The Honda CR-V has just celebrated its 25th birthday and in the process has become the world’s best selling SUV.
Not bad for a car which was built in Swindon a few years ago but now where sadly there is no production at all in the old railway town.
But the experts say that if adequately maintained, a new Honda CR-V can last between 250,000 to 300,000 miles on the road. This means a lifespan of between 16 to 20 years, making the CR-V one of the most dependable crossovers in the market. Well I own a 10 year-old CR-V and it’s got less than 50,000 miles on the clock so hopefully I should be lucky. It’s never been a problem.
The latest evolution now of the CR-V is a hybrid – the first actual Honda to be a hybrid – and after two years it is doing rather well in the market place. The customers like it, the experts rate it and while it is expensive at around £36,000 it is an excellent car. In other words another piece of Honda equipment which cannot be faulted.
The two litre engine works in line with two electric motors giving you a top speed of 112mph and a 0-60mph in nine seconds. And being a hybrid you get more than 50 miles to the gallon.
The 2.0 i-MMD hybrid is the only engine option for the new CR-V and it is pretty lively, with a great reaction when you put the hammer down from its standard auto box and plenty of poke to get you up to 70mph without any drama.
The CVT auto box is quiet even when driven somewhat harsh at low speeds because it is the electric motor pulling you along.

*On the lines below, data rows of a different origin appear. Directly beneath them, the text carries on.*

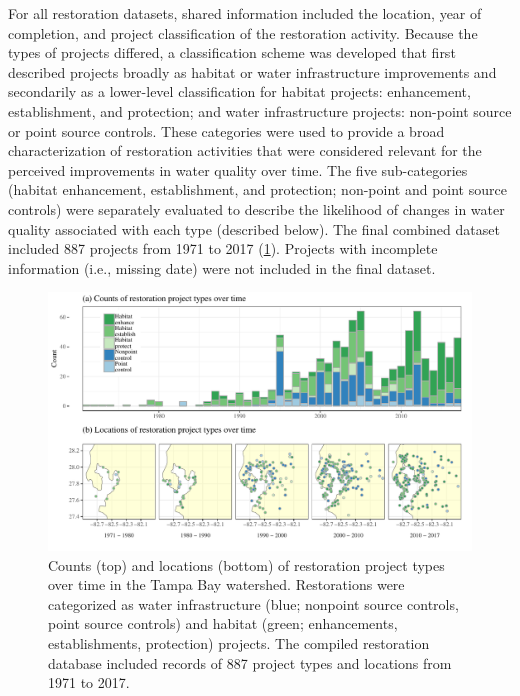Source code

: \documentclass[]{article}
\begin{document}
For all restoration datasets, shared information included the location,
year of completion, and project classification of the restoration
activity. Because the types of projects differed, a classification
scheme was developed that first described projects broadly as habitat or
water infrastructure improvements and secondarily as a lower-level
classification for habitat projects: enhancement, establishment, and
protection; and water infrastructure projects: non-point source or point
source controls. These categories were used to provide a broad
characterization of restoration activities that were considered relevant
for the perceived improvements in water quality over time. The five
sub-categories (habitat enhancement, establishment, and protection;
non-point and point source controls) were separately evaluated to
describe the likelihood of changes in water quality associated with each
type (described below). The final combined dataset included 887 projects
from 1971 to 2017 (\cref{fig:restyrs}). Projects with incomplete
information (i.e., missing date) were not included in the final dataset.

\begin{figure}
\centerline{\includegraphics[width = \textwidth]{figs/restyrs.pdf}}
\caption{Counts (top) and locations (bottom) of restoration project types over time in the Tampa Bay watershed.  Restorations were categorized as water infrastructure (blue; nonpoint source controls, point source controls) and habitat (green; enhancements, establishments, protection) projects.  The compiled restoration database included records of 887 project types and locations from 1971 to 2017.}
\label{fig:restyrs}
\end{figure}
\end{document}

Should you require a 4×4 there is one available at the right price and the emissions are between 120 and 126 CO2 g/km.
There is a massive amount of space, as there is always has been with CR-Vs. Should you take the rears seats down then you get almost 1,700 litres of space and your fuel tank is 57 litres. More than enough for a 500 mile journey.
Automatic emergency braking lane-departure warning, traffic sign recognition, e-Call emergency response and lane-keeping assistance are all standard on the CR-V.

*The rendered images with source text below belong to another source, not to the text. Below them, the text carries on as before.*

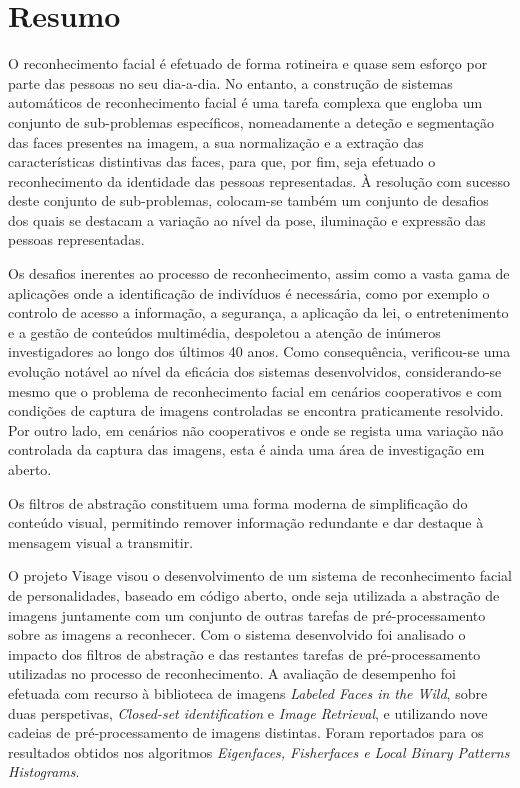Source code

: \chapter*{Resumo}
O reconhecimento facial é efetuado de forma rotineira e quase sem esforço por parte das pessoas no seu dia-a-dia. No entanto, a construção de sistemas automáticos de reconhecimento facial é uma tarefa complexa que engloba um conjunto de sub-problemas específicos, nomeadamente a deteção e segmentação das faces presentes na imagem, a sua normalização e a extração das características distintivas das faces, para que, por fim, seja efetuado o reconhecimento da identidade das pessoas representadas. À resolução com sucesso deste conjunto de sub-problemas, colocam-se também um conjunto de desafios dos quais se destacam a variação ao nível da pose, iluminação e expressão das pessoas representadas.

Os desafios inerentes ao processo de reconhecimento, assim como a vasta gama de aplicações onde a identificação de indivíduos é necessária, como por exemplo o controlo de acesso a informação, a segurança, a aplicação da lei, o entretenimento e a gestão de conteúdos multimédia, despoletou a atenção de inúmeros investigadores ao longo dos últimos 40 anos. Como consequência, verificou-se uma evolução notável ao nível da eficácia dos sistemas desenvolvidos, considerando-se mesmo que o problema de reconhecimento facial em cenários cooperativos e com condições de captura de imagens controladas se encontra praticamente resolvido. Por outro lado, em cenários não cooperativos e onde se regista uma variação não controlada da captura das imagens, esta é ainda uma área de investigação em aberto. 

Os filtros de abstração constituem uma forma moderna de simplificação do conteúdo visual, permitindo remover informação redundante e dar destaque à mensagem visual a transmitir.

O projeto Visage visou o desenvolvimento de um sistema de reconhecimento facial de personalidades, baseado em código aberto, onde seja utilizada a abstração de imagens juntamente com um conjunto de outras tarefas de pré-processamento sobre as imagens a reconhecer. Com o sistema desenvolvido foi analisado o impacto dos filtros de abstração e das restantes tarefas de pré-processamento utilizadas no processo de reconhecimento. A avaliação de desempenho foi efetuada com recurso à biblioteca de imagens \textit{Labeled Faces in the Wild}, sobre duas perspetivas, \textit{Closed-set identification} e \textit{Image Retrieval}, e utilizando nove cadeias de pré-processamento de imagens distintas. Foram reportados para os resultados obtidos nos algoritmos \textit{Eigenfaces, Fisherfaces e Local Binary Patterns Histograms}.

The CR-V range starts with the S trim, which comes with a good amount of kit including 17in wheels, auto lights and adaptive cruise control, plus all the safety features and visibility aids.
Up for the next is the SE trim, which adds the infotainment upgrades (Apple CarPlay/Android Auto and a 7.0in screen), as well as the extra parking aids. Then there is the dual-zone climate control, 18in alloy wheels, privacy glass, auto wipers, an auto-dimming rear-view mirror and a leather-trimmed steering wheel.

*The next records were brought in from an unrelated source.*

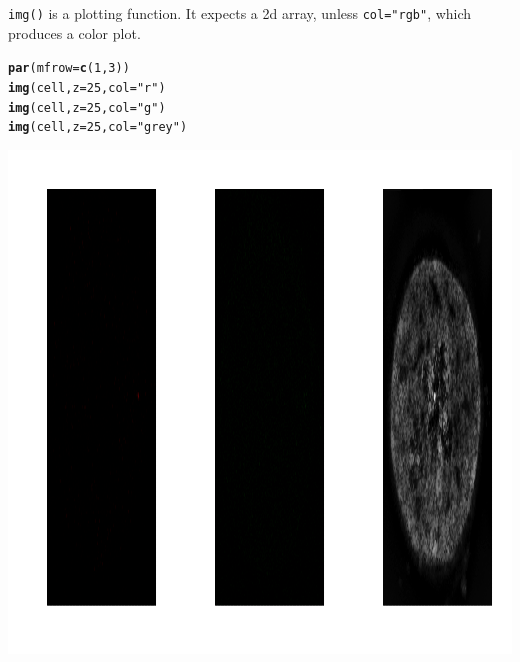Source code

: \documentclass{article}\usepackage[]{graphicx}\usepackage[]{color}
\makeatletter
\def\maxwidth{ %
  \ifdim\Gin@nat@width>\linewidth
    \linewidth
  \else
    \Gin@nat@width
  \fi
}
\newcommand{\hlnum}[1]{\textcolor[rgb]{0.686,0.059,0.569}{#1}}%
\newcommand{\hlstr}[1]{\textcolor[rgb]{0.192,0.494,0.8}{#1}}%
\newcommand{\hlstd}[1]{\textcolor[rgb]{0.345,0.345,0.345}{#1}}%
\newcommand{\hlkwc}[1]{\textcolor[rgb]{0.333,0.667,0.333}{#1}}%
\newcommand{\hlkwd}[1]{\textcolor[rgb]{0.737,0.353,0.396}{\textbf{#1}}}%
\newenvironment{kframe}{%
 \def\at@end@of@kframe{}%
 \ifinner\ifhmode%
  \def\at@end@of@kframe{\end{minipage}}%
  \begin{minipage}{\columnwidth}%
 \fi\fi%
 \def\FrameCommand##1{\hskip\@totalleftmargin \hskip-\fboxsep
 \colorbox{shadecolor}{##1}\hskip-\fboxsep
     \hskip-\linewidth \hskip-\@totalleftmargin \hskip\columnwidth}%
 \MakeFramed {\advance\hsize-\width
   \@totalleftmargin\z@ \linewidth\hsize
   \@setminipage}}%
 {\par\unskip\endMakeFramed%
 \at@end@of@kframe}
\newenvironment{knitrout}{}{} %
\makeatother
\begin{document}
\texttt{img()} is a plotting function. It expects a 2d array, unless \texttt{col="rgb"}, which produces a color plot. 
\begin{knitrout}
\color{fgcolor}\begin{kframe}
\begin{alltt}
\hlkwd{par}\hlstd{(}\hlkwc{mfrow}\hlstd{=}\hlkwd{c}\hlstd{(}\hlnum{1}\hlstd{,}\hlnum{3}\hlstd{))}
\hlkwd{img}\hlstd{(cell,} \hlkwc{z}\hlstd{=}\hlnum{25}\hlstd{,} \hlkwc{col}\hlstd{=}\hlstr{"r"}\hlstd{)}
\hlkwd{img}\hlstd{(cell,} \hlkwc{z}\hlstd{=}\hlnum{25}\hlstd{,} \hlkwc{col}\hlstd{=}\hlstr{"g"}\hlstd{)}
\hlkwd{img}\hlstd{(cell,} \hlkwc{z}\hlstd{=}\hlnum{25}\hlstd{,} \hlkwc{col}\hlstd{=}\hlstr{"grey"}\hlstd{)}
\end{alltt}
\end{kframe}
\includegraphics[width=\maxwidth]{figure/unnamed-chunk-3-1} 

\end{knitrout}
\end{document}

Next is the Sport Line, which is a bit of a waste of time because its only a style number and no 4×4 with it neither. Stay with the SE.
The expensive SR with the £36,000 price tag adds leather seats, heated front seats, ambient lighting and keyless entry, while the top-of-the-range EX features 19in alloy wheels, a powered tailgate, a heated steering wheel and a head-up display and then you are up to the £40,000 mark. The SR trim gets you blind-spot monitoring and rear cross-traffic alert – to warn you of approaching vehicles when you’re reversing.
Honda spent more than £2bn in Swindon. They they first arrived in town since 1985 with not a red cent of Government money and the factory closed down a couple of months ago.
There were two car plants and an engine manufacturing facility. They also closed a factory in Turkey pulling out of Europe completely. All production has reverted to Japan.